→ What you have to do
Scan the records beneath this line for the line holding "SwapChainNoDedicatedThreadQueue: Optimisation of" and the line holding "ms | 0.1620", then transcribe exactly those two and all lines between.

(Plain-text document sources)
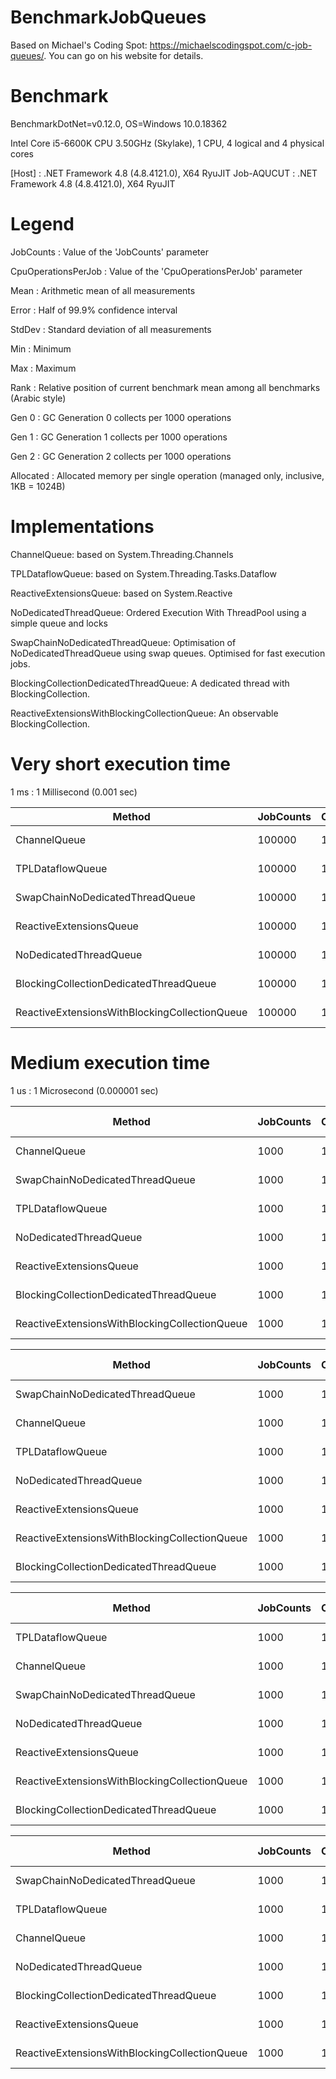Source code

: # BenchmarkJobQueues
Based on Michael's Coding Spot: https://michaelscodingspot.com/c-job-queues/. You can go on his website for details.

# Benchmark 
BenchmarkDotNet=v0.12.0, OS=Windows 10.0.18362

Intel Core i5-6600K CPU 3.50GHz (Skylake), 1 CPU, 4 logical and 4 physical cores

  [Host]     : .NET Framework 4.8 (4.8.4121.0), X64 RyuJIT
  Job-AQUCUT : .NET Framework 4.8 (4.8.4121.0), X64 RyuJIT

# Legend

  JobCounts           : Value of the 'JobCounts' parameter 
  
  CpuOperationsPerJob : Value of the 'CpuOperationsPerJob' parameter
  
  Mean                : Arithmetic mean of all measurements
  
  Error               : Half of 99.9% confidence interval
  
  StdDev              : Standard deviation of all measurements 
  
  Min                 : Minimum 
  
  Max                 : Maximum 
  
  Rank                : Relative position of current benchmark mean among all benchmarks (Arabic style)  
  
  Gen 0               : GC Generation 0 collects per 1000 operations
  
  Gen 1               : GC Generation 1 collects per 1000 operations
  
  Gen 2               : GC Generation 2 collects per 1000 operations
  
  Allocated           : Allocated memory per single operation (managed only, inclusive, 1KB = 1024B) 
  
# Implementations

ChannelQueue: based on System.Threading.Channels

TPLDataflowQueue: based on System.Threading.Tasks.Dataflow

ReactiveExtensionsQueue: based on System.Reactive

NoDedicatedThreadQueue: Ordered Execution With ThreadPool using a simple queue and locks

SwapChainNoDedicatedThreadQueue: Optimisation of NoDedicatedThreadQueue using swap queues. Optimised for fast execution jobs. 

BlockingCollectionDedicatedThreadQueue: A dedicated thread with BlockingCollection.

ReactiveExtensionsWithBlockingCollectionQueue: An observable BlockingCollection.

# Very short execution time

 1 ms                : 1 Millisecond (0.001 sec)


|                                        Method | JobCounts | CpuOperationsPerJob |      Mean |     Error |    StdDev |       Min |       Max | Rank |     Gen 0 |    Gen 1 |    Gen 2 | Allocated |
|---------------------------------------------- |---------- |-------------------- |----------:|----------:|----------:|----------:|----------:|-----:|----------:|---------:|---------:|----------:|
|                                  ChannelQueue |    100000 |                   1 |  8.227 ms | 0.1620 ms | 0.2374 ms |  7.775 ms |  8.675 ms |    1 | 1781.2500 | 312.5000 |  78.1250 |    6.5 MB |
|                              TPLDataflowQueue |    100000 |                   1 |  8.779 ms | 0.1645 ms | 0.1539 ms |  8.508 ms |  9.086 ms |    2 | 1812.5000 | 453.1250 | 171.8750 |   6.81 MB |
|               SwapChainNoDedicatedThreadQueue |    100000 |                   1 | 10.137 ms | 0.1994 ms | 0.2522 ms |  9.703 ms | 10.605 ms |    3 | 1437.5000 | 625.0000 | 343.7500 |   8.36 MB |
|                       ReactiveExtensionsQueue |    100000 |                   1 | 12.112 ms | 0.1855 ms | 0.1549 ms | 11.818 ms | 12.328 ms |    4 | 1656.2500 | 687.5000 |        - |   7.32 MB |
|                        NoDedicatedThreadQueue |    100000 |                   1 | 16.973 ms | 0.3274 ms | 0.3898 ms | 16.156 ms | 17.789 ms |    5 | 1218.7500 | 718.7500 | 468.7500 |   8.12 MB |
|        BlockingCollectionDedicatedThreadQueue |    100000 |                   1 | 26.393 ms | 0.4731 ms | 0.3951 ms | 26.006 ms | 27.202 ms |    6 | 1281.2500 | 625.0000 |        - |   7.33 MB |
| ReactiveExtensionsWithBlockingCollectionQueue |    100000 |                   1 | 28.398 ms | 0.4278 ms | 0.3340 ms | 27.789 ms | 29.030 ms |    7 | 1250.0000 | 625.0000 |        - |   7.33 MB |

# Medium execution time

1 us                : 1 Microsecond (0.000001 sec)

|                                        Method | JobCounts | CpuOperationsPerJob |       Mean |     Error |    StdDev |     Median |        Min |        Max | Rank |   Gen 0 |  Gen 1 | Gen 2 | Allocated |
|---------------------------------------------- |---------- |-------------------- |-----------:|----------:|----------:|-----------:|-----------:|-----------:|-----:|--------:|-------:|------:|----------:|
|                                  ChannelQueue |      1000 |                   1 |   103.4 us |   0.26 us |   0.25 us |   103.4 us |   103.0 us |   103.9 us |    1 | 24.4141 |      - |     - |  75.13 KB |
|               SwapChainNoDedicatedThreadQueue |      1000 |                   1 |   106.2 us |   1.24 us |   0.97 us |   106.1 us |   105.2 us |   108.3 us |    2 | 26.9775 |      - |     - |  83.11 KB |
|                              TPLDataflowQueue |      1000 |                   1 |   106.9 us |   1.03 us |   0.96 us |   106.9 us |   104.8 us |   108.2 us |    2 | 24.4141 | 0.1221 |     - |  75.14 KB |
|                        NoDedicatedThreadQueue |      1000 |                   1 |   137.8 us |   1.11 us |   0.98 us |   137.8 us |   136.5 us |   140.4 us |    4 | 25.6348 |      - |     - |  78.77 KB |
|                       ReactiveExtensionsQueue |      1000 |                   1 |   299.4 us |   8.83 us |  23.87 us |   290.5 us |   274.9 us |   381.2 us |    6 | 24.4141 |      - |     - |     76 KB |
|        BlockingCollectionDedicatedThreadQueue |      1000 |                   1 |   456.6 us |   9.45 us |  25.55 us |   453.3 us |   410.6 us |   534.2 us |    7 | 27.3438 |      - |     - |  84.17 KB |
| ReactiveExtensionsWithBlockingCollectionQueue |      1000 |                   1 |   458.0 us |   8.85 us |   8.69 us |   457.4 us |   440.8 us |   469.9 us |    7 | 27.3438 |      - |     - |  84.45 KB |

|                                        Method | JobCounts | CpuOperationsPerJob |       Mean |     Error |    StdDev |     Median |        Min |        Max | Rank |   Gen 0 |  Gen 1 | Gen 2 | Allocated |
|---------------------------------------------- |---------- |-------------------- |-----------:|----------:|----------:|-----------:|-----------:|-----------:|-----:|--------:|-------:|------:|----------:|
|               SwapChainNoDedicatedThreadQueue |      1000 |                  10 |   110.3 us |   2.15 us |   2.65 us |   109.4 us |   106.8 us |   115.3 us |    3 | 26.7334 |      - |     - |  82.51 KB |
|                                  ChannelQueue |      1000 |                  10 |   111.3 us |   0.91 us |   0.85 us |   111.1 us |   109.9 us |   112.6 us |    3 | 24.6582 |      - |     - |  75.82 KB |
|                              TPLDataflowQueue |      1000 |                  10 |   112.8 us |   1.31 us |   1.22 us |   113.3 us |   110.8 us |   114.2 us |    3 | 26.6113 |      - |     - |  82.02 KB |
|                        NoDedicatedThreadQueue |      1000 |                  10 |   141.9 us |   2.66 us |   2.49 us |   142.4 us |   133.1 us |   143.5 us |    5 | 25.3906 |      - |     - |  78.69 KB |
|                       ReactiveExtensionsQueue |      1000 |                  10 |   294.4 us |   6.06 us |  17.09 us |   290.4 us |   272.3 us |   347.0 us |    6 | 24.4141 |      - |     - |     76 KB |
| ReactiveExtensionsWithBlockingCollectionQueue |      1000 |                  10 |   557.0 us |  26.53 us |  76.12 us |   555.6 us |   448.4 us |   798.8 us |    8 | 27.3438 |      - |     - |  84.45 KB |
|        BlockingCollectionDedicatedThreadQueue |      1000 |                  10 |   624.8 us |  51.35 us | 141.43 us |   576.8 us |   433.0 us |   987.4 us |    9 | 23.4375 |      - |     - |  84.13 KB |

|                                        Method | JobCounts | CpuOperationsPerJob |       Mean |     Error |    StdDev |     Median |        Min |        Max | Rank |   Gen 0 |  Gen 1 | Gen 2 | Allocated |
|---------------------------------------------- |---------- |-------------------- |-----------:|----------:|----------:|-----------:|-----------:|-----------:|-----:|--------:|-------:|------:|----------:|
|                              TPLDataflowQueue |      1000 |                 100 |   554.7 us |  12.25 us |  17.96 us |   547.8 us |   536.5 us |   605.2 us |    8 | 31.2500 |      - |     - |  97.49 KB |
|                                  ChannelQueue |      1000 |                 100 |   578.2 us |   8.55 us |   8.00 us |   574.5 us |   567.2 us |   594.8 us |    8 | 26.3672 |      - |     - |  82.73 KB |
|               SwapChainNoDedicatedThreadQueue |      1000 |                 100 |   599.4 us |  11.89 us |  16.67 us |   599.8 us |   574.4 us |   634.3 us |    9 | 26.3672 |      - |     - |  81.93 KB |
|                        NoDedicatedThreadQueue |      1000 |                 100 |   646.7 us |  12.46 us |  16.63 us |   643.2 us |   620.8 us |   678.9 us |    9 | 25.3906 |      - |     - |  78.85 KB |
|                       ReactiveExtensionsQueue |      1000 |                 100 |   847.0 us |  16.80 us |  47.12 us |   833.3 us |   774.2 us |   984.8 us |   10 | 24.4141 |      - |     - |     76 KB |
| ReactiveExtensionsWithBlockingCollectionQueue |      1000 |                 100 |   964.6 us |  19.23 us |  32.65 us |   965.9 us |   907.9 us | 1,044.3 us |   11 | 27.3438 |      - |     - |  84.47 KB |
|        BlockingCollectionDedicatedThreadQueue |      1000 |                 100 |   981.9 us |  24.77 us |  68.23 us |   966.8 us |   889.5 us | 1,196.0 us |   11 | 27.3438 |      - |     - |  84.17 KB |

|                                        Method | JobCounts | CpuOperationsPerJob |       Mean |     Error |    StdDev |     Median |        Min |        Max | Rank |   Gen 0 |  Gen 1 | Gen 2 | Allocated |
|---------------------------------------------- |---------- |-------------------- |-----------:|----------:|----------:|-----------:|-----------:|-----------:|-----:|--------:|-------:|------:|----------:|
|               SwapChainNoDedicatedThreadQueue |      1000 |                1000 | 5,177.3 us |  66.32 us |  62.04 us | 5,166.2 us | 5,071.9 us | 5,279.2 us |   12 | 23.4375 |      - |     - |  81.35 KB |
|                              TPLDataflowQueue |      1000 |                1000 | 5,512.1 us |  82.30 us |  76.98 us | 5,529.8 us | 5,371.4 us | 5,619.7 us |   13 | 31.2500 |      - |     - |   97.5 KB |
|                                  ChannelQueue |      1000 |                1000 | 5,549.9 us |  70.33 us |  65.78 us | 5,537.5 us | 5,414.4 us | 5,646.4 us |   13 | 23.4375 |      - |     - |   82.7 KB |
|                        NoDedicatedThreadQueue |      1000 |                1000 | 5,608.9 us |  71.61 us |  66.98 us | 5,576.7 us | 5,543.0 us | 5,732.5 us |   13 | 23.4375 |      - |     - |  78.88 KB |
|        BlockingCollectionDedicatedThreadQueue |      1000 |                1000 | 5,765.2 us | 130.79 us | 134.31 us | 5,743.2 us | 5,570.4 us | 6,118.9 us |   14 | 23.4375 |      - |     - |  84.13 KB |
|                       ReactiveExtensionsQueue |      1000 |                1000 | 5,836.9 us | 109.17 us |  96.78 us | 5,844.7 us | 5,644.1 us | 5,975.1 us |   14 | 23.4375 |      - |     - |     76 KB |
| ReactiveExtensionsWithBlockingCollectionQueue |      1000 |                1000 | 6,052.6 us |  84.24 us |  74.68 us | 6,055.8 us | 5,931.1 us | 6,225.1 us |   15 | 23.4375 |      - |     - |   84.5 KB |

→ Answer
SwapChainNoDedicatedThreadQueue: Optimisation of NoDedicatedThreadQueue using swap queues. Optimised for fast execution jobs. 

BlockingCollectionDedicatedThreadQueue: A dedicated thread with BlockingCollection.

ReactiveExtensionsWithBlockingCollectionQueue: An observable BlockingCollection.

# Very short execution time

 1 ms                : 1 Millisecond (0.001 sec)


|                                        Method | JobCounts | CpuOperationsPerJob |      Mean |     Error |    StdDev |       Min |       Max | Rank |     Gen 0 |    Gen 1 |    Gen 2 | Allocated |
|---------------------------------------------- |---------- |-------------------- |----------:|----------:|----------:|----------:|----------:|-----:|----------:|---------:|---------:|----------:|
|                                  ChannelQueue |    100000 |                   1 |  8.227 ms | 0.1620 ms | 0.2374 ms |  7.775 ms |  8.675 ms |    1 | 1781.2500 | 312.5000 |  78.1250 |    6.5 MB |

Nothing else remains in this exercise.